Ninguém possui vida igual à nossa! ...
Expulso
a golpes de sarcasmo, o peixinho realizou a viagem de retorno e instalou-se, em
definitivo, no Palácio de Coral, aguardando o tempo.
Depois
de alguns anos, apareceu pavorosa e devastadora seca.
As
águas desceram de nível. E o poço onde viviam os peixes pachorrentos e vaidosos
esvaziou-se, compelindo a comunidade inteira a perecer, atolada na lama...
***
Esta
lenda narrada está na mensagem inicial escrita pelo Espírito Emmanuel, no livro
Libertação, psicografado por Chico Xavier, pelo Espírito André Luiz.
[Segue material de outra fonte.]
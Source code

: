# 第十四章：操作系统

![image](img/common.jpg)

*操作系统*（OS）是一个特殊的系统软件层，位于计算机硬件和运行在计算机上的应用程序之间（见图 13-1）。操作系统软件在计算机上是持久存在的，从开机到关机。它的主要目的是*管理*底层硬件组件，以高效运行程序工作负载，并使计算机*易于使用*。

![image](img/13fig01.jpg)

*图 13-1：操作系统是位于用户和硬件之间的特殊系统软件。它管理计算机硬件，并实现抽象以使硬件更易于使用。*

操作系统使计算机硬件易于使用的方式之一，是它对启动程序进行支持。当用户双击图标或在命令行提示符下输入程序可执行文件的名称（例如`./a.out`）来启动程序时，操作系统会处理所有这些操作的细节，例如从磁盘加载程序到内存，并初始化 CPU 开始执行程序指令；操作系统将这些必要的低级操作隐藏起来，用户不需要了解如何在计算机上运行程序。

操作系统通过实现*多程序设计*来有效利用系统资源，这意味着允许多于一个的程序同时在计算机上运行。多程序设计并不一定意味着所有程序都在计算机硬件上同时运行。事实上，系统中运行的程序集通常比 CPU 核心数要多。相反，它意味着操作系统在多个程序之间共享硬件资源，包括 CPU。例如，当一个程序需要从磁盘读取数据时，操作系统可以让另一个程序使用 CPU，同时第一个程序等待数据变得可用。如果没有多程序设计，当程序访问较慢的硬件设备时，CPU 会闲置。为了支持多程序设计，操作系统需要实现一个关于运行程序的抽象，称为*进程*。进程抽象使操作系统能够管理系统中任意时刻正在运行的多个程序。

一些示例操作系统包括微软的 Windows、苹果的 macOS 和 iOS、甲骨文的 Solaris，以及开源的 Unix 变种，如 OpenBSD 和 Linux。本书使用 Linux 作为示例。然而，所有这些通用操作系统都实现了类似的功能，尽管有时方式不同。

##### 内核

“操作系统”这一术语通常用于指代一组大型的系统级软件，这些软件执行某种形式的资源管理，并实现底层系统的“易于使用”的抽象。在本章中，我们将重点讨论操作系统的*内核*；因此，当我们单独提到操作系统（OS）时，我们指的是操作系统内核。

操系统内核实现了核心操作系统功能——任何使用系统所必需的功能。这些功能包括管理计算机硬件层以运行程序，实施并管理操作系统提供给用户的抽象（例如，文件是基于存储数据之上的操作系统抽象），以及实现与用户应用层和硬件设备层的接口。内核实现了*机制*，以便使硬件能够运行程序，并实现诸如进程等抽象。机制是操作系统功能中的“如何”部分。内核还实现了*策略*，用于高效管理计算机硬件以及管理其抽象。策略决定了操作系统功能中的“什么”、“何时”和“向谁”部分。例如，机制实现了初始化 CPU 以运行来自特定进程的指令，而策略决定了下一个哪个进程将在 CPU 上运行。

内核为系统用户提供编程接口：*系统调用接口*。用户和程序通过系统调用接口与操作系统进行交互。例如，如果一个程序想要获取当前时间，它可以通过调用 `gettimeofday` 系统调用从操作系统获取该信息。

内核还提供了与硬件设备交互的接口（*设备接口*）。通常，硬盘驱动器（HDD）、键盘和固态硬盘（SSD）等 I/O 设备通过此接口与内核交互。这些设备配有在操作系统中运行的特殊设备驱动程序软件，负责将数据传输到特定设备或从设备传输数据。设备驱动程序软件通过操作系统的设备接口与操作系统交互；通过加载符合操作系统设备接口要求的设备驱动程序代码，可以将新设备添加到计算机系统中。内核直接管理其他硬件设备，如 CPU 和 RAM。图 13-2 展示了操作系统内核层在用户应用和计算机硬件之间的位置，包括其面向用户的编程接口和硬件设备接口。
O Espírito
Emmanuel ao final da narrativa desta lenda egípcia fala sobre o esforço que o
Espírito André Luiz fez para mostrar a nós encarnados os outros caminhos que
ele percorreu no plano espiritual, nos seus livros para nos informar de outros
mundos e modo de viver, assim como de outras paisagens e horizontes... O
Espírito Emmanuel encerrou a sua mensagem de abertura do Livro Libertação explicando sobre a lenda egípcia do peixinho vermelho,
concluindo da seguinte forma para nos elucidar melhor:
O esforço de André Luiz,
buscando acender luz nas trevas, é semelhante à missão do peixinho vermelho.
Encantado com as descobertas do
caminho infinito, realizadas depois de muitos conflitos no sofrimento, volve
aos recôncavos da crosta terrestre, anunciando aos antigos companheiros que,
além dos cubículos em quem se movimentam, resplandece outra vida, mais intensa
e mais bela, exigindo, porém, acurado aprimoramento individual para a travessia
da estreita passagem de acesso ás claridades da sublimação.
Fala, informa, prepara,
esclarece...
Há, contudo, muitos peixes
humanos que sorriem e passam, entre a mordacidade e a indiferença, procurando
locas passageiras ou pleiteando larvas temporárias.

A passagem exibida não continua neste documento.